A Structural and Dynamics Survey of HIV-1 Reverse Transcriptase

Abstract

HIV-1 reverse transcriptase is a critical drug target for HIV treatment, and understanding the exact mechanisms of its function and inhibition would significantly accelerate the development of new anti-HIV drugs. RT is a heterodimeric, multifunctional, multidomain protein with a 66 kDa subunit containing all of the catalytic active sites, and a 51 kDa subunit which is thought to provide structural stability to the larger subunit. Structural information on reverse transcriptase alone has proven to be insufficient to explain the mechanism of inhibition and drug resistance of non-nucleoside reverse transcriptase inhibitors. Elastic network modeling provides a technique to rapidly probe and compare protein dynamics. Combining elastic network modeling with hierarchical clusters of both structural and dynamic data reveals a wealth of novel information.

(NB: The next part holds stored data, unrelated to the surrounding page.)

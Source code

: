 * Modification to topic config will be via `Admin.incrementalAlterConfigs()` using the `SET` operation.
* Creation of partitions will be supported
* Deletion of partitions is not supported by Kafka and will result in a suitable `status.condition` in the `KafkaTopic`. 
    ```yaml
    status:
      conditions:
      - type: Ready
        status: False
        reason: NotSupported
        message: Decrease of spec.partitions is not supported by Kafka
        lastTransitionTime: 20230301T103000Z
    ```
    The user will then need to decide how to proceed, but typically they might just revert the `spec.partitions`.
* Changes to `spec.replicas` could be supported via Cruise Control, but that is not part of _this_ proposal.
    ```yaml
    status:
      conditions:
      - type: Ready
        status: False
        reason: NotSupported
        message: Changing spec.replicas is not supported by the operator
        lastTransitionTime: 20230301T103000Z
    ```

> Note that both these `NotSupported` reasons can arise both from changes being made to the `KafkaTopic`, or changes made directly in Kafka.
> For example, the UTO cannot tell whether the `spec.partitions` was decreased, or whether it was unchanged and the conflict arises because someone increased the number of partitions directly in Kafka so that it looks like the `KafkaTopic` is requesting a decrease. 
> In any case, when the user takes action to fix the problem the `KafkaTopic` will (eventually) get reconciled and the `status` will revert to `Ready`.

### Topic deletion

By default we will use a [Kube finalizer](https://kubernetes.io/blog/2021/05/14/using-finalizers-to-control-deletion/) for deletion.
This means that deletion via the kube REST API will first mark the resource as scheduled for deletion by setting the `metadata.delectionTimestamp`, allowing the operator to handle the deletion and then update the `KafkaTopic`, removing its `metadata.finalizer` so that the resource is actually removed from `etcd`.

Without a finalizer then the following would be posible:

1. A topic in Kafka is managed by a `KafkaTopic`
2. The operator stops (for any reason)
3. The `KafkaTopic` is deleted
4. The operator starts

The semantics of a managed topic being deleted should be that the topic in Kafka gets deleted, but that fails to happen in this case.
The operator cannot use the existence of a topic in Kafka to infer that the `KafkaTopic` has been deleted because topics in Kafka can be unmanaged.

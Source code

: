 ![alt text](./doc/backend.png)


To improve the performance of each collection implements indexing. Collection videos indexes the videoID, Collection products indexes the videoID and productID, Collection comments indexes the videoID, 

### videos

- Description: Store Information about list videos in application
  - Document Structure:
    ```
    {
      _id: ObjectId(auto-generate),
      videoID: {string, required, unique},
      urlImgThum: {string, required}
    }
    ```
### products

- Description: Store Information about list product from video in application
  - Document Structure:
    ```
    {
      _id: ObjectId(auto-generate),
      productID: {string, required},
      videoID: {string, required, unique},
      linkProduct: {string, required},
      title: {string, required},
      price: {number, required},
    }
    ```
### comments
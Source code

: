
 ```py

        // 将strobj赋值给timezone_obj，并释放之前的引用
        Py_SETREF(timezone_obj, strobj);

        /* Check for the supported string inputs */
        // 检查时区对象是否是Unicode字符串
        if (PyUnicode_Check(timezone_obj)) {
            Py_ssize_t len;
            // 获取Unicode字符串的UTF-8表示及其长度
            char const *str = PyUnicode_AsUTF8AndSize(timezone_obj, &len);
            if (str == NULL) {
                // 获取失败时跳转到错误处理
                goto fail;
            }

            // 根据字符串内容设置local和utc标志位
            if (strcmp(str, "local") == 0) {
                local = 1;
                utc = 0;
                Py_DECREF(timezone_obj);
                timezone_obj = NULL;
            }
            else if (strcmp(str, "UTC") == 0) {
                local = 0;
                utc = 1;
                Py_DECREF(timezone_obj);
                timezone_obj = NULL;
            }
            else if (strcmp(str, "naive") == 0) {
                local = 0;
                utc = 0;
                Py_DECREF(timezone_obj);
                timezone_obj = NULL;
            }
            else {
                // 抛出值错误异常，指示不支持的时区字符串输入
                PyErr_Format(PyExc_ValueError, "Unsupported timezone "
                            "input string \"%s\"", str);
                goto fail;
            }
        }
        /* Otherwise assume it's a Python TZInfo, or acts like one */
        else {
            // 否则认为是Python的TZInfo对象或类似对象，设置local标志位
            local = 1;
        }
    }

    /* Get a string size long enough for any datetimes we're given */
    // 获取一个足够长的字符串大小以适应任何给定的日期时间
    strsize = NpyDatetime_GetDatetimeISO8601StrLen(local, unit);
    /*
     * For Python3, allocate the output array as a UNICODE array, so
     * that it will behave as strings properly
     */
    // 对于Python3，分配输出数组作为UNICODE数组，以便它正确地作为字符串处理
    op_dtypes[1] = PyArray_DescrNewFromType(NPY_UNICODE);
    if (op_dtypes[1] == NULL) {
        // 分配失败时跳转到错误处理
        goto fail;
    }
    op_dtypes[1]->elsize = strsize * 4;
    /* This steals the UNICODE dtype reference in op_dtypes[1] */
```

Here we present an extensive survey of the dynamics of reverse transcriptase bound to a variety of ligands with a number of mutations, revealing a novel mechanism for drug resistance to non-nucleoside reverse transcriptase inhibitors, where hydrophobic core mutations subtly shift the position of the thumb subdomain, restoring active-state motion to multiple functionally significant regions of HIV-1 RT. This model arises out of a combination of structural and dynamic information, rather than exclusively from one or the other.